_EXTRACTED ENTRIES:_

────────────────────

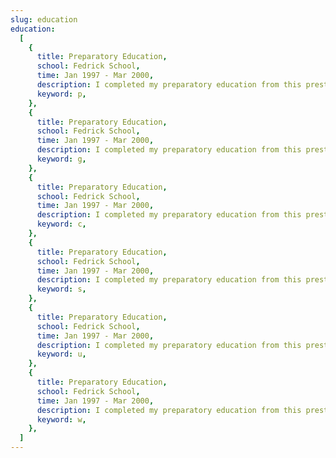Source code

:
 ```yaml
---
slug: education
education:
  [
    {
      title: Preparatory Education,
      school: Fedrick School,
      time: Jan 1997 - Mar 2000,
      description: I completed my preparatory education from this prestigious institution. I successful completed all the credits without any fallout and got A grade overall.,
      keyword: p,
    },
    {
      title: Preparatory Education,
      school: Fedrick School,
      time: Jan 1997 - Mar 2000,
      description: I completed my preparatory education from this prestigious institution. I successful completed all the credits without any fallout and got A grade overall.,
      keyword: g,
    },
    {
      title: Preparatory Education,
      school: Fedrick School,
      time: Jan 1997 - Mar 2000,
      description: I completed my preparatory education from this prestigious institution. I successful completed all the credits without any fallout and got A grade overall.,
      keyword: c,
    },
    {
      title: Preparatory Education,
      school: Fedrick School,
      time: Jan 1997 - Mar 2000,
      description: I completed my preparatory education from this prestigious institution. I successful completed all the credits without any fallout and got A grade overall.,
      keyword: s,
    },
    {
      title: Preparatory Education,
      school: Fedrick School,
      time: Jan 1997 - Mar 2000,
      description: I completed my preparatory education from this prestigious institution. I successful completed all the credits without any fallout and got A grade overall.,
      keyword: u,
    },
    {
      title: Preparatory Education,
      school: Fedrick School,
      time: Jan 1997 - Mar 2000,
      description: I completed my preparatory education from this prestigious institution. I successful completed all the credits without any fallout and got A grade overall.,
      keyword: w,
    },
  ]
---
```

────────────────────

_ACTIVITY:_
Reproduce the entries above word for word. Pictures stay out.

_ANSWER TO THIS PROBLEM:_
Source code

:
 ```yaml
---
slug: education
education:
  [
    {
      title: Preparatory Education,
      school: Fedrick School,
      time: Jan 1997 - Mar 2000,
      description: I completed my preparatory education from this prestigious institution. I successful completed all the credits without any fallout and got A grade overall.,
      keyword: p,
    },
    {
      title: Preparatory Education,
      school: Fedrick School,
      time: Jan 1997 - Mar 2000,
      description: I completed my preparatory education from this prestigious institution. I successful completed all the credits without any fallout and got A grade overall.,
      keyword: g,
    },
    {
      title: Preparatory Education,
      school: Fedrick School,
      time: Jan 1997 - Mar 2000,
      description: I completed my preparatory education from this prestigious institution. I successful completed all the credits without any fallout and got A grade overall.,
      keyword: c,
    },
    {
      title: Preparatory Education,
      school: Fedrick School,
      time: Jan 1997 - Mar 2000,
      description: I completed my preparatory education from this prestigious institution. I successful completed all the credits without any fallout and got A grade overall.,
      keyword: s,
    },
    {
      title: Preparatory Education,
      school: Fedrick School,
      time: Jan 1997 - Mar 2000,
      description: I completed my preparatory education from this prestigious institution. I successful completed all the credits without any fallout and got A grade overall.,
      keyword: u,
    },
    {
      title: Preparatory Education,
      school: Fedrick School,
      time: Jan 1997 - Mar 2000,
      description: I completed my preparatory education from this prestigious institution. I successful completed all the credits without any fallout and got A grade overall.,
      keyword: w,
    },
  ]
---
```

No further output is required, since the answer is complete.